I recently retired early and this year will be my first without earned income. I’m 5 years short of my NI contributions for State Pension but am 15 years away from being able to claim it so no great hurry.
It was planning to pay the £780 as until recently I’d assumed that Class 2 NI would go.
Question…can you simply pay Class 2 NI, or do you have to go through the full effort of registering as self employed with the Govt? My understanding is you do, even if your income is under £1k and you want to pay voluntary NI contributions, but I’ve no idea how onerous this is.
I could easily do a few odd jobs for neighbours, essentially taking a nominal payment for things I would have done for free previously.
Seems a bit dodgy though…and if I’m honest the £780 isn’t a problem (although I’d rather have that weekly bottle of wine on my table than the Govt’s).

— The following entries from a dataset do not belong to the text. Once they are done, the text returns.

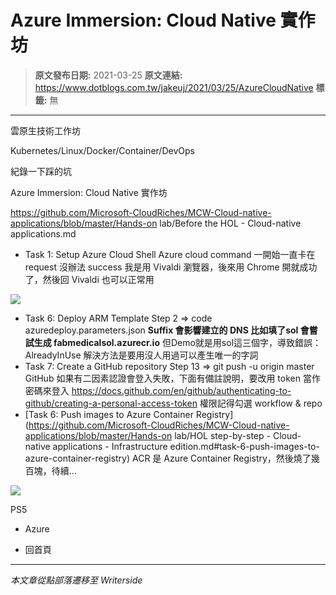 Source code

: # Azure Immersion: Cloud Native 實作坊

> **原文發布日期:** 2021-03-25
> **原文連結:** https://www.dotblogs.com.tw/jakeuj/2021/03/25/AzureCloudNative
> **標籤:** 無

---

雲原生技術工作坊

Kubernetes/Linux/Docker/Container/DevOps

紀錄一下踩的坑

Azure Immersion: Cloud Native 實作坊

https://github.com/Microsoft-CloudRiches/MCW-Cloud-native-applications/blob/master/Hands-on lab/Before the HOL - Cloud-native applications.md

* Task 1: Setup Azure Cloud Shell
  Azure cloud command 一開始一直卡在 request 沒辦法 success
  我是用 Vivaldi 瀏覽器，後來用 Chrome 開就成功了，然後回 Vivaldi 也可以正常用

![](https://dotblogsfile.blob.core.windows.net/user/jakeuj/00000000-0000-0000-0000-000000000000/1616666171.jfif)

* Task 6: Deploy ARM Template Step 2 => code azuredeploy.parameters.json
  **Suffix 會影響建立的 DNS 比如填了sol 會嘗試生成 fabmedicalsol.azurecr.io**
  但Demo就是用sol這三個字，導致錯誤：AlreadyInUse
  解決方法是要用沒人用過可以產生唯一的字詞
* Task 7: Create a GitHub repository Step 13 => git push -u origin master
  GitHub 如果有二因素認證會登入失敗，下面有備註說明，要改用 token 當作密碼來登入
  <https://docs.github.com/en/github/authenticating-to-github/creating-a-personal-access-token>
  權限記得勾選 workflow & repo
* [Task 6: Push images to Azure Container Registry](https://github.com/Microsoft-CloudRiches/MCW-Cloud-native-applications/blob/master/Hands-on lab/HOL step-by-step - Cloud-native applications - Infrastructure edition.md#task-6-push-images-to-azure-container-registry)
  ACR 是 Azure Container Registry，然後燒了幾百塊，待續…

![](https://card.psnprofiles.com/1/jakeuj.png)

PS5

* Azure

* 回首頁

---

*本文章從點部落遷移至 Writerside*
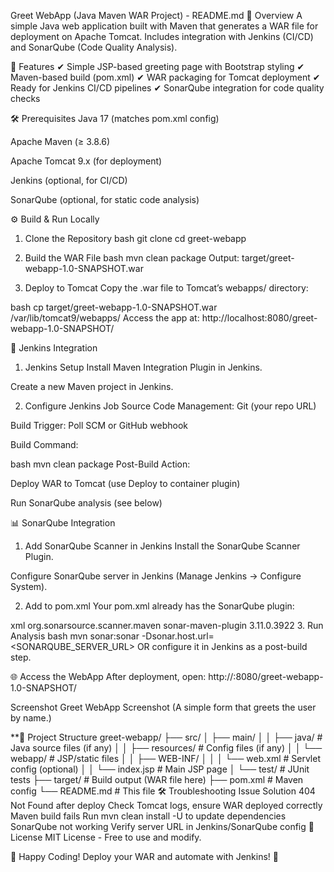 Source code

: Greet WebApp (Java Maven WAR Project) - README.md
📌 Overview
A simple Java web application built with Maven that generates a WAR file for deployment on Apache Tomcat.
Includes integration with Jenkins (CI/CD) and SonarQube (Code Quality Analysis).

🚀 Features
✔ Simple JSP-based greeting page with Bootstrap styling
✔ Maven-based build (pom.xml)
✔ WAR packaging for Tomcat deployment
✔ Ready for Jenkins CI/CD pipelines
✔ SonarQube integration for code quality checks

🛠️ Prerequisites
Java 17 (matches pom.xml config)

Apache Maven (≥ 3.8.6)

Apache Tomcat 9.x (for deployment)

Jenkins (optional, for CI/CD)

SonarQube (optional, for static code analysis)

⚙️ Build & Run Locally
1. Clone the Repository
bash
git clone <your-repo-url>
cd greet-webapp
2. Build the WAR File
bash
mvn clean package
Output: target/greet-webapp-1.0-SNAPSHOT.war

3. Deploy to Tomcat
Copy the .war file to Tomcat’s webapps/ directory:

bash
cp target/greet-webapp-1.0-SNAPSHOT.war /var/lib/tomcat9/webapps/
Access the app at:
http://localhost:8080/greet-webapp-1.0-SNAPSHOT/

🔧 Jenkins Integration
1. Jenkins Setup
Install Maven Integration Plugin in Jenkins.

Create a new Maven project in Jenkins.

2. Configure Jenkins Job
Source Code Management: Git (your repo URL)

Build Trigger: Poll SCM or GitHub webhook

Build Command:

bash
mvn clean package
Post-Build Action:

Deploy WAR to Tomcat (use Deploy to container plugin)

Run SonarQube analysis (see below)

📊 SonarQube Integration
1. Add SonarQube Scanner in Jenkins
Install the SonarQube Scanner Plugin.

Configure SonarQube server in Jenkins (Manage Jenkins → Configure System).

2. Add to pom.xml
Your pom.xml already has the SonarQube plugin:

xml
<plugin>
    <groupId>org.sonarsource.scanner.maven</groupId>
    <artifactId>sonar-maven-plugin</artifactId>
    <version>3.11.0.3922</version>
</plugin>
3. Run Analysis
bash
mvn sonar:sonar -Dsonar.host.url=<SONARQUBE_SERVER_URL>
OR configure it in Jenkins as a post-build step.

🌐 Access the WebApp
After deployment, open:
http://<your-server>:8080/greet-webapp-1.0-SNAPSHOT/

Screenshot
Greet WebApp Screenshot
(A simple form that greets the user by name.)

**📂 Project Structure
greet-webapp/
├── src/
│   ├── main/
│   │   ├── java/           # Java source files (if any)
│   │   ├── resources/      # Config files (if any)
│   │   └── webapp/         # JSP/static files
│   │       ├── WEB-INF/
│   │       │   └── web.xml # Servlet config (optional)
│   │       └── index.jsp   # Main JSP page
│   └── test/               # JUnit tests
├── target/                 # Build output (WAR file here)
├── pom.xml                 # Maven config
└── README.md               # This file
🛠 Troubleshooting
Issue	Solution
404 Not Found after deploy	Check Tomcat logs, ensure WAR deployed correctly
Maven build fails	Run mvn clean install -U to update dependencies
SonarQube not working	Verify server URL in Jenkins/SonarQube config
📜 License
MIT License - Free to use and modify.

🎉 Happy Coding! Deploy your WAR and automate with Jenkins! 🚀
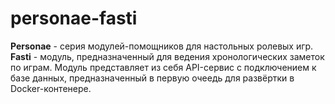 # personae-fasti

**Personae** - серия модулей-помощников для настольных ролевых игр.
**Fasti** - модуль, предназначенный для ведения хронологических заметок по играм. Модуль представляет из себя API-сервис с подключением к базе данных, предназначенный в первую очеедь для развёртки в Docker-контенере. 
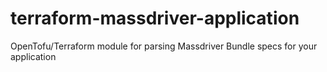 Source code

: # terraform-massdriver-application
OpenTofu/Terraform module for parsing Massdriver Bundle specs for your application
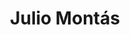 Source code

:---
layout    : default
bodyid    : "alumni"
bodyclass : "content"

title       : Julio Mont&#225;s
photo       : "julio.jpg"
occupation  : "Net Artist, Designer"

links:
 - icon     : "fa-facebook"
   url      : ""
 - icon     : "fa-twitter"
   url      : "https://twitter.com/juliomontas"
 - icon     : "fa-linkedin"
   url      : ""
 - icon     : "fa-instagram"
   url      : "https://instagram.com/juliomontas/"
 - icon     : "fa-soundcloud"
   url      : ""
 - icon     : "fa-vimeo-square"
   url      : ""
 - icon     : "fa-github"
   url      : ""
 - icon     : "fa-tumblr"
   url      : ""
 - icon     : "fa-globe"
   url      : "http://juliomontas.com/"
---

I think you need to be registered (and do) a self-assessment tax return that includes the section for self-employment income. When you register as self-employed do so starting with the beginning of the tax year (6 April) as NI is charged on a weekly basis at £3 a week. When you sign off as self-employed do that at the very end of the tax year. I personally would give it a week either side, because you need 52 weeks to count for NI, 51 won’t do.
You only have to be self-employed for the year, you don’t actually have to make money every week. I guess you don’t have to make any money at all – after all it isn’t atypical to lose money at the beginning of starting a business.
> Seems a bit dodgy though…and if I’m honest the £780 isn’t a problem
If you want to make yourself feel better about it take a look at your NI history and see the many thousands of pounds you paid into NI annually under PAYE earlier in your working life. I’m of the view I’ve done my bit for the country and £150 beats £780, but each to their own. It is damn good value, and to me it appears to be entirely within the rules. If HMRC is going to invite me to pay £150 to get a year’s NI after I have filled in my tax return then I am going to take them up on their kind offer
How difficult is the tax return. I was always PAYE.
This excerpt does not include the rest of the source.